_Task objective_
Find the word "StringTok" in the listing below. Copy every line that has it.
───
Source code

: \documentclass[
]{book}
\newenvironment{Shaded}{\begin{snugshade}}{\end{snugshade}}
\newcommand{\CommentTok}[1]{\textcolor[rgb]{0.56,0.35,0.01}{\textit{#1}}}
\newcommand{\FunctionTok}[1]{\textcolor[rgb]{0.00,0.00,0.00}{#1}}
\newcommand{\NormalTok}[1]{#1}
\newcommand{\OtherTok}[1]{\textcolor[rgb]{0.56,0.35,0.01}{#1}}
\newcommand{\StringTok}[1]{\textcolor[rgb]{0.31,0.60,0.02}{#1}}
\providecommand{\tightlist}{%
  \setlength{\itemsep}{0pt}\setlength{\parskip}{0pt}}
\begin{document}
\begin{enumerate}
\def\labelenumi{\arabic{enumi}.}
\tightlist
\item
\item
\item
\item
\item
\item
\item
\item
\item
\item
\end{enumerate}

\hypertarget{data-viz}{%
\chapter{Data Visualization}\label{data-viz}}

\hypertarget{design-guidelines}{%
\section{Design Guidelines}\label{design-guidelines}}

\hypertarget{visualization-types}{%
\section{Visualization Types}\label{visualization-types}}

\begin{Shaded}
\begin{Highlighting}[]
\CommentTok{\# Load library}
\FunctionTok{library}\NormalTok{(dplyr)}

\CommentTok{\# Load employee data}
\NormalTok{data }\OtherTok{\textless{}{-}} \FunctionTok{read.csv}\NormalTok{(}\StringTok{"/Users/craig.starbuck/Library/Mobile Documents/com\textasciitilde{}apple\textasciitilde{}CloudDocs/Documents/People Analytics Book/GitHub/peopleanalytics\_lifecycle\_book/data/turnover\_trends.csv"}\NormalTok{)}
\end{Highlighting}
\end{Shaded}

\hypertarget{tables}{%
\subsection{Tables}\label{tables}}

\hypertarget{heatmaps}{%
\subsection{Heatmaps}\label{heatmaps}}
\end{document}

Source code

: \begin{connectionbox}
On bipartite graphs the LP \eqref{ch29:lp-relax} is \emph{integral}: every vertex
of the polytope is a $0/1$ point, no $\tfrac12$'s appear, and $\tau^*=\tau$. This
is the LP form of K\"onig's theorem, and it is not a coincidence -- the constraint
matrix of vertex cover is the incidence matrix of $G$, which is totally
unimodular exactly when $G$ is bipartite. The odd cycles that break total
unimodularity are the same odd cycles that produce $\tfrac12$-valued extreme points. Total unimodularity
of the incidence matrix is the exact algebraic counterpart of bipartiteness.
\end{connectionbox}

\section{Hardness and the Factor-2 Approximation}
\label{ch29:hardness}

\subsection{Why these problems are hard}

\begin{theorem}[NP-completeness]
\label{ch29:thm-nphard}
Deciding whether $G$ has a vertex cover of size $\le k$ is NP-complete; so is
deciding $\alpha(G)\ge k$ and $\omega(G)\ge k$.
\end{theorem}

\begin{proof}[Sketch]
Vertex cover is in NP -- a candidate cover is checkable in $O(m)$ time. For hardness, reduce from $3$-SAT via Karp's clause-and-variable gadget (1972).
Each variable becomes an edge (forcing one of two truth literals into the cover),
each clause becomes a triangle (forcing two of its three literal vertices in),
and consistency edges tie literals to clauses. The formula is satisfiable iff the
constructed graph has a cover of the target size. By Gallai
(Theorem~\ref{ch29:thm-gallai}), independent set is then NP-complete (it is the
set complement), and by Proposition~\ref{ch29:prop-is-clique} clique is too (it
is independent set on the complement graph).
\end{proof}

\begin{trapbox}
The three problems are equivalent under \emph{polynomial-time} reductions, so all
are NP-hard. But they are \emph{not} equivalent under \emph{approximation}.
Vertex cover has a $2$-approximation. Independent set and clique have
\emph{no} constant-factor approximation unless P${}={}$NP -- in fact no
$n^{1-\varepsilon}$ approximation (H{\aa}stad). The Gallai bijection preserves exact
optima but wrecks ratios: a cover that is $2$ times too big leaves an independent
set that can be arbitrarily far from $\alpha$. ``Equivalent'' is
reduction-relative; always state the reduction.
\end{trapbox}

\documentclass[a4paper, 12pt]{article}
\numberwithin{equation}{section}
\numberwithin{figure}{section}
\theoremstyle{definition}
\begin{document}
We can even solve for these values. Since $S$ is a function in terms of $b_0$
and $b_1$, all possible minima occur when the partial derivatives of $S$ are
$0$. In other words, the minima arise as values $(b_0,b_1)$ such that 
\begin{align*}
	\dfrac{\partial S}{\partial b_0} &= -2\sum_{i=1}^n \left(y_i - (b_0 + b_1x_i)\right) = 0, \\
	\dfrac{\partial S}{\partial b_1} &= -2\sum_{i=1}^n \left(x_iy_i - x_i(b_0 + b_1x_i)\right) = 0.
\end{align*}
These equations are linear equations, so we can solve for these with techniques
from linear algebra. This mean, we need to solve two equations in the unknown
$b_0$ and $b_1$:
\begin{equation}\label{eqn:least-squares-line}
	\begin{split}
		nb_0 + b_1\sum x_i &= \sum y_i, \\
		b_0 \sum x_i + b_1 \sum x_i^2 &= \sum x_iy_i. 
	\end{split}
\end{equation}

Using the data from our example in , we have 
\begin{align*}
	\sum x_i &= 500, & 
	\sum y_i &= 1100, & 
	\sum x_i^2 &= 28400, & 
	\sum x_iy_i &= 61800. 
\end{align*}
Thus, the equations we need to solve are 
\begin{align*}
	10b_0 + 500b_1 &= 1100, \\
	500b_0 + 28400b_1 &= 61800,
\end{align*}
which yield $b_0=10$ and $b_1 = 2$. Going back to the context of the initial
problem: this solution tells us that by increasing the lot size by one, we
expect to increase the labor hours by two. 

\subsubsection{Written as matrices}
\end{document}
───
_Task output_
\newcommand{\StringTok}[1]{\textcolor[rgb]{0.31,0.60,0.02}{#1}}
\NormalTok{data }\OtherTok{\textless{}{-}} \FunctionTok{read.csv}\NormalTok{(}\StringTok{"/Users/craig.starbuck/Library/Mobile Documents/com\textasciitilde{}apple\textasciitilde{}CloudDocs/Documents/People Analytics Book/GitHub/peopleanalytics\_lifecycle\_book/data/turnover\_trends.csv"}\NormalTok{)}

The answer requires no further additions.